> _WORK INSTRUCTIONS_
Nothing but the lines below between the line holding "Meu objetivo é" and the line holding "- 📧 **Email:** fabricioresende11@hotmail.com", inclusive, should appear in the answer, each set down exactly.

> _SUPPLIED ENTRIES_
*****

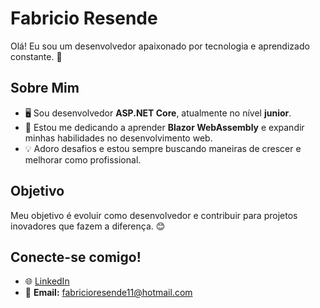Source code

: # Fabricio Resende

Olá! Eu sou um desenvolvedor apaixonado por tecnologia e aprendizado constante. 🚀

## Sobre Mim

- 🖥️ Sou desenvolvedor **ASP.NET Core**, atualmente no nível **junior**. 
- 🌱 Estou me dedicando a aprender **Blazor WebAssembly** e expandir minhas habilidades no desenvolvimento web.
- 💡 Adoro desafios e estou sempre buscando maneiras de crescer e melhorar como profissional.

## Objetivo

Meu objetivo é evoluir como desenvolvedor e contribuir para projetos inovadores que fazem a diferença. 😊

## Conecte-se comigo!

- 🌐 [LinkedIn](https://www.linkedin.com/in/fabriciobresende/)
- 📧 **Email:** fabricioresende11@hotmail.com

*****

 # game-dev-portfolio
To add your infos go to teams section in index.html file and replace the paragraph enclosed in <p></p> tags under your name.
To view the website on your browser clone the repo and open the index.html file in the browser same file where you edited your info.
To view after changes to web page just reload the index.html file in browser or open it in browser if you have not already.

*****

> _EXERCISE RESPONSE_
Meu objetivo é evoluir como desenvolvedor e contribuir para projetos inovadores que fazem a diferença. 😊

## Conecte-se comigo!

- 🌐 [LinkedIn](https://www.linkedin.com/in/fabriciobresende/)
- 📧 **Email:** fabricioresende11@hotmail.com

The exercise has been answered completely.